Tutorial 0: Data Preparation & Management

This tutorial covers the complete data pipeline in MolecularDiffusion—from raw 3D structures to training-ready PyTorch datasets. It is divided into two main parts:

  1. The CLI Data Operations (MolCraftDiff data): How to compile, augment, and featurize your datasets into unified ASE databases.

  2. The DataModule Configuration: How to load those databases into the training engine with on-the-fly preprocessing.


Part 1: Data Preparation via CLI

The MolCraftDiff data command group provides utilities for managing raw .xyz files and converting them into unified .db (ASE Database) files.

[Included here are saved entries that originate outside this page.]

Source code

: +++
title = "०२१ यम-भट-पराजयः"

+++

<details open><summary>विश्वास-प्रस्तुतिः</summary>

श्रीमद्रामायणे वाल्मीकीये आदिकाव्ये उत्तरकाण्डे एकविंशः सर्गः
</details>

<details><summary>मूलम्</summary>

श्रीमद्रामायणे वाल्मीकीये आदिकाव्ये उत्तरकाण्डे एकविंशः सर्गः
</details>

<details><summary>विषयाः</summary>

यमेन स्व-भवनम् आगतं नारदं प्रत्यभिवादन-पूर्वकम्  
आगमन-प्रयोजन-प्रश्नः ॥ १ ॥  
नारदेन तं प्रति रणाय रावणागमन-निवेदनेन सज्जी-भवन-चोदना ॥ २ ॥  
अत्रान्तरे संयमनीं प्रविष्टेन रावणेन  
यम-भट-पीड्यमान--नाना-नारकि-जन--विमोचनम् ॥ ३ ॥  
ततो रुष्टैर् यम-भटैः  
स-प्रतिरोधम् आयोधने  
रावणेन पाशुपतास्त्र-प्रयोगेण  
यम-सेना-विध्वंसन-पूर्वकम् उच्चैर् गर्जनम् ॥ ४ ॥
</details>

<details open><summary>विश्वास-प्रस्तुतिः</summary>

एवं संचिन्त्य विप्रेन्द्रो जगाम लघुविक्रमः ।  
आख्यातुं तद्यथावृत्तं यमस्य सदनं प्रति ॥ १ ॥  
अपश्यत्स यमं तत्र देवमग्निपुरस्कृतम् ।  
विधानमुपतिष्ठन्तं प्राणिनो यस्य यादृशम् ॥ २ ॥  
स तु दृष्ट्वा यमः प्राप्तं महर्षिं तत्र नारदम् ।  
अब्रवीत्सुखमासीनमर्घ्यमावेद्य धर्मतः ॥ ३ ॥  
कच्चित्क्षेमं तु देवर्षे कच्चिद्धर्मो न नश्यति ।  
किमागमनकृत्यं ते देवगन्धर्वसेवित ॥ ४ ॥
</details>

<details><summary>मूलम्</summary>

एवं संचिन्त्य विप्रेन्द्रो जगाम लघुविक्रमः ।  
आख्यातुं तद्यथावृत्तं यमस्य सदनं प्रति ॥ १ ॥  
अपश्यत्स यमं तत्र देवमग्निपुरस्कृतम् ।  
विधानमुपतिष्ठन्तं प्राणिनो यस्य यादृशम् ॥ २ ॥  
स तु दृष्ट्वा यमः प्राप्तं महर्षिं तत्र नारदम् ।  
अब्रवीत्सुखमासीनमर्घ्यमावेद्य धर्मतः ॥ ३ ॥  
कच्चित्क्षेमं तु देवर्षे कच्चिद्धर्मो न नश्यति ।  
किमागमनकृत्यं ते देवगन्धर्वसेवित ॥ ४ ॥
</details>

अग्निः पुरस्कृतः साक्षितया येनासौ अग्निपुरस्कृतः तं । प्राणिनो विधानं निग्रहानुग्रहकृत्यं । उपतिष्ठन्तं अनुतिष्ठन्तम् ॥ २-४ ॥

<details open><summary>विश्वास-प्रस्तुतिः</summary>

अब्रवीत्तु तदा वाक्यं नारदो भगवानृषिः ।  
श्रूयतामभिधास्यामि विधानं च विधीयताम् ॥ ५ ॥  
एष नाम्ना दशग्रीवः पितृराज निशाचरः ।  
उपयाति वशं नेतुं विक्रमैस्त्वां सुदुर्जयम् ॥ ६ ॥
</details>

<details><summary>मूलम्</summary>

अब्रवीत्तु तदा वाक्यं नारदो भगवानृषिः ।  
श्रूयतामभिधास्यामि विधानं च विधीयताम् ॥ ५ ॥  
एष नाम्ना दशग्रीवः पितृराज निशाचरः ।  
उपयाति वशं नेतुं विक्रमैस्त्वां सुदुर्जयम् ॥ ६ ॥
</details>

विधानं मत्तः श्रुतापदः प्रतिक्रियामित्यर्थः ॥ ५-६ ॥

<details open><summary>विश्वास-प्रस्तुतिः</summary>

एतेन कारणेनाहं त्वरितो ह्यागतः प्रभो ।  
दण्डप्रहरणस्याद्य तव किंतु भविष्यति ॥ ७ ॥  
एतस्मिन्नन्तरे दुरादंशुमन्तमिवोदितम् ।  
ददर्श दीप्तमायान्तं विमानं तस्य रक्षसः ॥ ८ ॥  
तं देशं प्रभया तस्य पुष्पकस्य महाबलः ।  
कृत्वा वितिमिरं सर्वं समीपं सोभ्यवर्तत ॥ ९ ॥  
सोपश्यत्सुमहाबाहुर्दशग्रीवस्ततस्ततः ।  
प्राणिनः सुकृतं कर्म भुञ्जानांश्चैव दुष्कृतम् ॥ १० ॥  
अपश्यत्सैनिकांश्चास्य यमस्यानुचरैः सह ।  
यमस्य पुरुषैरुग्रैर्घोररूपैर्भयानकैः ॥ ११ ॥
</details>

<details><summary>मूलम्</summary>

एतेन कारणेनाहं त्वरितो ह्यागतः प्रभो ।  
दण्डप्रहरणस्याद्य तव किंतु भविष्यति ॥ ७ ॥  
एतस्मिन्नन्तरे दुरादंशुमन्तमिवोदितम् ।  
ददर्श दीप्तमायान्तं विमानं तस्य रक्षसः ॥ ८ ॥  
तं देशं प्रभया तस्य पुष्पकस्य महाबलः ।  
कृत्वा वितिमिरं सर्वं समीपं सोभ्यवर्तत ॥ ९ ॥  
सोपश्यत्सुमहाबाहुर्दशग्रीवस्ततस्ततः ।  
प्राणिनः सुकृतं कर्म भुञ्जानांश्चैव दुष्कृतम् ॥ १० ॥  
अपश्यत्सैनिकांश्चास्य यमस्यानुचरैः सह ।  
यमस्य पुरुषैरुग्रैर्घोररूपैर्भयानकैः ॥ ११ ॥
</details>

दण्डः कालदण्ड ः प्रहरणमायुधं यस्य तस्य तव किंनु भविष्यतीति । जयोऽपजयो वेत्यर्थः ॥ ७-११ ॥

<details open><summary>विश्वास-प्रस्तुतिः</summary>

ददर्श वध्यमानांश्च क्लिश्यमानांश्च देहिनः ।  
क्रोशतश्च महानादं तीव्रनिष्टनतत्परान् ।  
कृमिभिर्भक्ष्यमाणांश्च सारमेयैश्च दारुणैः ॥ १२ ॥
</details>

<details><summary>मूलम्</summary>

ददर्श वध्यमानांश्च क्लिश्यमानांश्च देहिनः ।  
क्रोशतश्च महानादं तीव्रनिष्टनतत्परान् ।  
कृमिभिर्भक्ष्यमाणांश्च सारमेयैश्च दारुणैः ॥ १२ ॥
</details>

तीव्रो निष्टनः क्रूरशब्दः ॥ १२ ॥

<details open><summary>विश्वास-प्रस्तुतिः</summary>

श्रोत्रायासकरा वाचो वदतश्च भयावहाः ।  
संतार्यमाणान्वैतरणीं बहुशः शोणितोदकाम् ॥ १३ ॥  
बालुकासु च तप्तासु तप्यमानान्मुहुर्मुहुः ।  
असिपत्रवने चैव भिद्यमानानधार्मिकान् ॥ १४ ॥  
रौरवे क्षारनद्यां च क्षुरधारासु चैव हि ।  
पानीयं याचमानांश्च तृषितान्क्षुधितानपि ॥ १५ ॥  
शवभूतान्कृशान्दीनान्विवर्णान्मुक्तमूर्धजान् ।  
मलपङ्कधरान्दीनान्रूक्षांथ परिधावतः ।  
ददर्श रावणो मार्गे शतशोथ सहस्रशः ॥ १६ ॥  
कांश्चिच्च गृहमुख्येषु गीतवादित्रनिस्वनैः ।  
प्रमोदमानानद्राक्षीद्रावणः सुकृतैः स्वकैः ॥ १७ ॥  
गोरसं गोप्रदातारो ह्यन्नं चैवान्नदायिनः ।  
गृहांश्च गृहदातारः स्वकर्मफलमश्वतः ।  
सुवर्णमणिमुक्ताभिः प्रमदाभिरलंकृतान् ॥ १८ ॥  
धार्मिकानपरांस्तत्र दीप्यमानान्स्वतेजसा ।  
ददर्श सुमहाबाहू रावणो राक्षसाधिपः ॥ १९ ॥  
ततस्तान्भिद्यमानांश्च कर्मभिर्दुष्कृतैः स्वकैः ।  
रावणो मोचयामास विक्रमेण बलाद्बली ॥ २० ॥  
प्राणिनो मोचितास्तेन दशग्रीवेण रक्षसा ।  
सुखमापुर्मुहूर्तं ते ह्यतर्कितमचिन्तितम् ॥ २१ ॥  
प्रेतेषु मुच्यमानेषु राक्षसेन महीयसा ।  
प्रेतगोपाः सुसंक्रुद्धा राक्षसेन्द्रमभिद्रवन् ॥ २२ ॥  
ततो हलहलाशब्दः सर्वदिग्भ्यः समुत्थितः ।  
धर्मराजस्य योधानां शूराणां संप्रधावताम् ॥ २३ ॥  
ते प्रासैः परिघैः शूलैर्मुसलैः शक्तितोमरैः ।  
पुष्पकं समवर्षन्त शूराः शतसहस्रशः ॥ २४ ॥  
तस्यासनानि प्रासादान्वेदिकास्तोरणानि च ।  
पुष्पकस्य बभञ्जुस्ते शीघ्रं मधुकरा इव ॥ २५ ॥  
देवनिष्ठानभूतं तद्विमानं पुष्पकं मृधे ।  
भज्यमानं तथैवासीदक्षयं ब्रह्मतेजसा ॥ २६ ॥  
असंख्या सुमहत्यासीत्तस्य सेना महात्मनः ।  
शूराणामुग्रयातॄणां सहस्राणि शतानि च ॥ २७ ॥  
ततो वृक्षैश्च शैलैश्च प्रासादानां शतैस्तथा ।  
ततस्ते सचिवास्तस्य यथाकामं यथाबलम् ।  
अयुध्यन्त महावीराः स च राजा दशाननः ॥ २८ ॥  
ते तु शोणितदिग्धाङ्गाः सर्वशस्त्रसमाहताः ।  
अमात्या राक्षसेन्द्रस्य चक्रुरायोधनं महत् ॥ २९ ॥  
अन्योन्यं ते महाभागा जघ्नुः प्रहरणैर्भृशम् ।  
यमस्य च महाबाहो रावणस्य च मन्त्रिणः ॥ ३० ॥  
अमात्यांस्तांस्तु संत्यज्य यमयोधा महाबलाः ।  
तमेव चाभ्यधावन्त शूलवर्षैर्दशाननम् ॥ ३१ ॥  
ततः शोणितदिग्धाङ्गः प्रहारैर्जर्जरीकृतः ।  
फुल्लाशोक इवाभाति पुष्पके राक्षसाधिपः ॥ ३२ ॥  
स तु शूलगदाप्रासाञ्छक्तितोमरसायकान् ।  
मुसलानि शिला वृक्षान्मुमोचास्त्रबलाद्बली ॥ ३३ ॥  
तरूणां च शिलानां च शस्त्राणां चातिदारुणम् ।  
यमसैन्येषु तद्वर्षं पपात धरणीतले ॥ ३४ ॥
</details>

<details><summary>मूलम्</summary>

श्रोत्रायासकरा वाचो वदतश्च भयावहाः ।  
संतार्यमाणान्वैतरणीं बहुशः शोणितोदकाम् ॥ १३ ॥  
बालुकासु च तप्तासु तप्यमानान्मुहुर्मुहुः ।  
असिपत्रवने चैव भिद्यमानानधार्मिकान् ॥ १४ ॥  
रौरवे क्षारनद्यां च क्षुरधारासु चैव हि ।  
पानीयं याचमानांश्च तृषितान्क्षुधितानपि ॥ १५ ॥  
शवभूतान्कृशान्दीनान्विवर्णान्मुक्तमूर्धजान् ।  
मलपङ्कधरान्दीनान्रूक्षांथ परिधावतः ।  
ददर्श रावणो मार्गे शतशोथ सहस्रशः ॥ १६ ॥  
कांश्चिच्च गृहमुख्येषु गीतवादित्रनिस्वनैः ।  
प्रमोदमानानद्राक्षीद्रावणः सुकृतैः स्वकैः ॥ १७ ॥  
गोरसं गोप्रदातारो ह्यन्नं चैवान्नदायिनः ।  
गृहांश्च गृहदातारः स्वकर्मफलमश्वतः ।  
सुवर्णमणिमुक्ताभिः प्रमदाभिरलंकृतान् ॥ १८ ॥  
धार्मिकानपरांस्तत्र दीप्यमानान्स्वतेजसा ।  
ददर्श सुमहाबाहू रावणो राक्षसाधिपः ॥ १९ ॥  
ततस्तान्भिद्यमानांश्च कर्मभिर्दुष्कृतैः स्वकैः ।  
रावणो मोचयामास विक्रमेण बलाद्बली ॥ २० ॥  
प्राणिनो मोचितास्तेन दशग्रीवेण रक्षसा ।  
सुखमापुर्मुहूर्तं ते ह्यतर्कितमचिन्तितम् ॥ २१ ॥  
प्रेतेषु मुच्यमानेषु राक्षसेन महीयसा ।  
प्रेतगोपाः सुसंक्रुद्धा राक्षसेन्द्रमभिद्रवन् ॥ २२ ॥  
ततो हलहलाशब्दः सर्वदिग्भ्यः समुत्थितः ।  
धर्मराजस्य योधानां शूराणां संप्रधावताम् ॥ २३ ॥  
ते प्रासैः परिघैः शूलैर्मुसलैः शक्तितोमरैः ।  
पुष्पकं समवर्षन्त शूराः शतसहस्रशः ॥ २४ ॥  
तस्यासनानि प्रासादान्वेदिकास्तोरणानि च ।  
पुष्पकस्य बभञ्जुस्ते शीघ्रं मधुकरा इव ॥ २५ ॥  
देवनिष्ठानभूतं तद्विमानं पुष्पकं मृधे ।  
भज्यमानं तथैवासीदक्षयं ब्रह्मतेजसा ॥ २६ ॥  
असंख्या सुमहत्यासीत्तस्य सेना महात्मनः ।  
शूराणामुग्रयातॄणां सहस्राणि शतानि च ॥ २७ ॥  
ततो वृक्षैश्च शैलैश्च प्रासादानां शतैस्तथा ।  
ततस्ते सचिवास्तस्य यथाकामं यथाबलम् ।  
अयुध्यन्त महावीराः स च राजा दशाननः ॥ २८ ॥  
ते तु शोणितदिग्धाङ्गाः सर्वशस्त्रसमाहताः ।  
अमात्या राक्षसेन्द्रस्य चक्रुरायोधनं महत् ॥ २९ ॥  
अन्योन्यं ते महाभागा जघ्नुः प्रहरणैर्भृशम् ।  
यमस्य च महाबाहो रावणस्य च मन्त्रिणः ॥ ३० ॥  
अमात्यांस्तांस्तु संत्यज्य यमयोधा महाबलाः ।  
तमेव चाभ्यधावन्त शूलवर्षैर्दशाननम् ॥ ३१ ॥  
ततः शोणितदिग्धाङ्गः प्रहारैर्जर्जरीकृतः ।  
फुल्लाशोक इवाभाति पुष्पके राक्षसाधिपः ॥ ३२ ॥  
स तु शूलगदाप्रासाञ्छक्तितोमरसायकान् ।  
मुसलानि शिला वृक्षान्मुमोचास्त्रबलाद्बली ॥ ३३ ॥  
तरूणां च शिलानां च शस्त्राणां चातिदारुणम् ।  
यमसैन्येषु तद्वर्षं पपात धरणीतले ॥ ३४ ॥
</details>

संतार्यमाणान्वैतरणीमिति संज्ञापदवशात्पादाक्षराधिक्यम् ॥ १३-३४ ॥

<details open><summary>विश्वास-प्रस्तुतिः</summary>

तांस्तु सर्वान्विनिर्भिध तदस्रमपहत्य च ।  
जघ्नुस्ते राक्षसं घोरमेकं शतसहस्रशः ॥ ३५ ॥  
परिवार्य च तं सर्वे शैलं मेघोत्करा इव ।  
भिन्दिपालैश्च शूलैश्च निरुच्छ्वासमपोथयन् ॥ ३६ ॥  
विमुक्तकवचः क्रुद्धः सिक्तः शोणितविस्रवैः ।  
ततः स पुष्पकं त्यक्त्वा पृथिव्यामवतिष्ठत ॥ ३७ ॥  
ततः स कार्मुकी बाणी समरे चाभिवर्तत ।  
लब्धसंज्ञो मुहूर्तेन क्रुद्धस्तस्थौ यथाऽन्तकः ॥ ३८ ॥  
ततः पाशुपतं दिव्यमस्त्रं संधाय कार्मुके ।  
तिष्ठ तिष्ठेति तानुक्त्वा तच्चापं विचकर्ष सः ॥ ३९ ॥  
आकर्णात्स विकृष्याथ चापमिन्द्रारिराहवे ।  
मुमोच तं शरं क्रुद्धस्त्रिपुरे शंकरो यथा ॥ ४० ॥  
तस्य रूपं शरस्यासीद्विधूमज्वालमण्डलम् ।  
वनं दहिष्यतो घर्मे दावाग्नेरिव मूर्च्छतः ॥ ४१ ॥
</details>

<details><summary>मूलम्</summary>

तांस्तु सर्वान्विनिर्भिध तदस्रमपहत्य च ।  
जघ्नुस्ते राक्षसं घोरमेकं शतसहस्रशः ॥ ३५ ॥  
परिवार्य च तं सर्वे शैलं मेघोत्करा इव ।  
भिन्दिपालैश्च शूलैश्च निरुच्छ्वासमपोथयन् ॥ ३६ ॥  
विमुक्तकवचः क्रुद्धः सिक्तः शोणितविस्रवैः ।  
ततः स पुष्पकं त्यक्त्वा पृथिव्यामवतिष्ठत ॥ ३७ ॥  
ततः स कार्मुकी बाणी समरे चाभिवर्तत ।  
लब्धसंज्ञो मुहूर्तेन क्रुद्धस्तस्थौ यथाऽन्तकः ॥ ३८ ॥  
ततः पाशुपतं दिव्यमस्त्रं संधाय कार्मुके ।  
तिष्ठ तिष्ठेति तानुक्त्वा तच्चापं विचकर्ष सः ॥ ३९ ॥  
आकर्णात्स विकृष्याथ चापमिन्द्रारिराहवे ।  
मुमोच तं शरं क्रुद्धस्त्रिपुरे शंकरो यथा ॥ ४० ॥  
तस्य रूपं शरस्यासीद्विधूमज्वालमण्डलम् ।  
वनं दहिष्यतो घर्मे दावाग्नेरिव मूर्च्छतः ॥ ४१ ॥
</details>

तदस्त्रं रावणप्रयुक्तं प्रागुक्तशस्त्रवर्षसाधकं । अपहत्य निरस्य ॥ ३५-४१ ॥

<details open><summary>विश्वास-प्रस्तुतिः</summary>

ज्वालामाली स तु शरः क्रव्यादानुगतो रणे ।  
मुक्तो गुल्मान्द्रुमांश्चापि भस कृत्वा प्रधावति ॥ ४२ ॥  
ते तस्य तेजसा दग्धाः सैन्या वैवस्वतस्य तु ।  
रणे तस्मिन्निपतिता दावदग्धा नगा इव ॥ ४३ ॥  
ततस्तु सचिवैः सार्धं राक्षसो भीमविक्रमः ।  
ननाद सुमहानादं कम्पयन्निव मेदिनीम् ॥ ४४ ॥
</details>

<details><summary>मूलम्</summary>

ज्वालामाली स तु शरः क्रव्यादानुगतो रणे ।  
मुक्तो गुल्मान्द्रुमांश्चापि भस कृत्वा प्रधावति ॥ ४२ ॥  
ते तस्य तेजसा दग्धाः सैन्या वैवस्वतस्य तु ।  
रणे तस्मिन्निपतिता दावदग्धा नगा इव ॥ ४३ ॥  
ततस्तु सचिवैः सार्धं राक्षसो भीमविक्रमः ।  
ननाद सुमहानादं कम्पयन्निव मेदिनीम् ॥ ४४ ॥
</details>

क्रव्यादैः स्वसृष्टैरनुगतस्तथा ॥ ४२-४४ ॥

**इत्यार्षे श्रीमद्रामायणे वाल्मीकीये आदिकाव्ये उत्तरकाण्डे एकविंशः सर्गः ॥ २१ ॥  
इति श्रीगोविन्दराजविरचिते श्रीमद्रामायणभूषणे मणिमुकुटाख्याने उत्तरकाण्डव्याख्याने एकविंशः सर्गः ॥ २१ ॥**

1. Compilation & Annotation

First, compile your raw XYZ files or NumPy arrays into a single ASE database:

# From a directory of .xyz files
MolCraftDiff data prepare compile -s xyz_dir/ -d dataset.db

# From NumPy arrays with a metadata CSV
MolCraftDiff data prepare compile -s coords.npy -n natoms.npy -c metadata.csv -d dataset.db

Add custom metadata tags (like project or subset labels) to your new database:

MolCraftDiff data prepare annotate -d dataset.db -t group -v training

2. Featurization

Convert 3D structures into fixed-length vectors for downstream property guidance or evaluation tasks:

# Generate Morgan fingerprints (requires RDKit SMILES generation)
MolCraftDiff data featurize -m morgan -i dataset.db -o features/ --radius 2 --nbits 2048

# Compute SOAP descriptors
MolCraftDiff data featurize -m soap -i xyz_dir/ -o features/ --rcut 5.0 --nmax 8 --lmax 6

3. Data Augmentation

Increase dataset diversity via structural transformations:

# Charge Augmentation: Randomly add/remove hydrogens
MolCraftDiff data augment charge -i dataset.db -o augmented.db --max-h 1 --db

# Coordinate Distortion: Apply random Gaussian noise to atomic coordinates
MolCraftDiff data augment distortion -i xyz_dir/ -o noisy_xyz/ --sigma 0.1

4. ASE Database Operations

Manage and inspect your compiled datasets:

# Merge multiple DBs
MolCraftDiff data ase-ops merge -i db_dir/ -o merged.db

# Sample 10% of entries for a quick test
MolCraftDiff data ase-ops sample -i dataset.db -o subset.db --fraction 0.1

# Inspect property distributions and generate plots
MolCraftDiff data ase-ops inspect -d dataset.db --limit 10 --output plots/

Part 2: Loading Data for Training (DataModule)

Once you have your compiled dataset.db (or just your raw CSV/XYZ files), you use the DataModule in your YAML configuration to load them into the training engine.

1. Supported Input Formats

The engine supports three primary inputs:

  1. ASE Database (Recommended): load_db - Reads the compiled .db files from Part 1.

  2. CSV + XYZ: load_csv - Reads a CSV metadata file mapping to a directory of .xyz files.

  3. CSV + NPY: load_csv_npy - Reads coordinates and atom counts from .npy files.

2. Data Types (pointcloud vs pyg)

Two molecular tensor representations are supported, set via the data_type config:

Type

Class

Description

pointcloud

PointCloudDataset

Dense tensor format with padding, used by standard EDM models.

pyg

GraphDataset

PyTorch Geometric graph format with edge indices, used by architectures like EGCL.

3. Node Featurization

You can compute graph or geometric features on-the-fly via node_feature_choice:

  • Geometric Features (atom_topological, atom_geom, atom_geom_v2, atom_geom_v2_trun, atom_geom_opt): Computed directly from 3D coordinates. Works with all loader types.

  • RDKit Scalar Features (['degree', 'formal_charge', 'hybridization', 'is_aromatic']): Requires RDKit mol blocks, meaning it only works if you compiled an ASE Database (via load_db).

One-hot encoding of atom types is controlled separately via use_ohe_feature: true.

4. Example Data Configuration

Here is how you wire everything together in your experiment’s YAML file to train on the .db you created in Part 1:

data:
  _target_: MolecularDiffusion.runmodes.train.DataModule
  
  # 1. Point to your compiled database
  ase_db_path: data/augmented.db
  dataset_name: my_augmented_dataset  # Used to name the cached .pt file
  
  # 2. Representation
  data_type: pointcloud
  
  # 3. Features & Constraints
  use_ohe_feature: true
  node_feature_choice: geometric_fast
  atom_vocab: [H, C, N, O, F]
  max_atom: 29
  
  # 4. Training splits
  batch_size: 64
  train_ratio: 0.8

Note on Caching: The first time the engine runs, it parses your DB and caches the PyTorch tensors as data/processed_data_my_augmented_dataset.pt. To force a re-parse, simply delete this .pt file.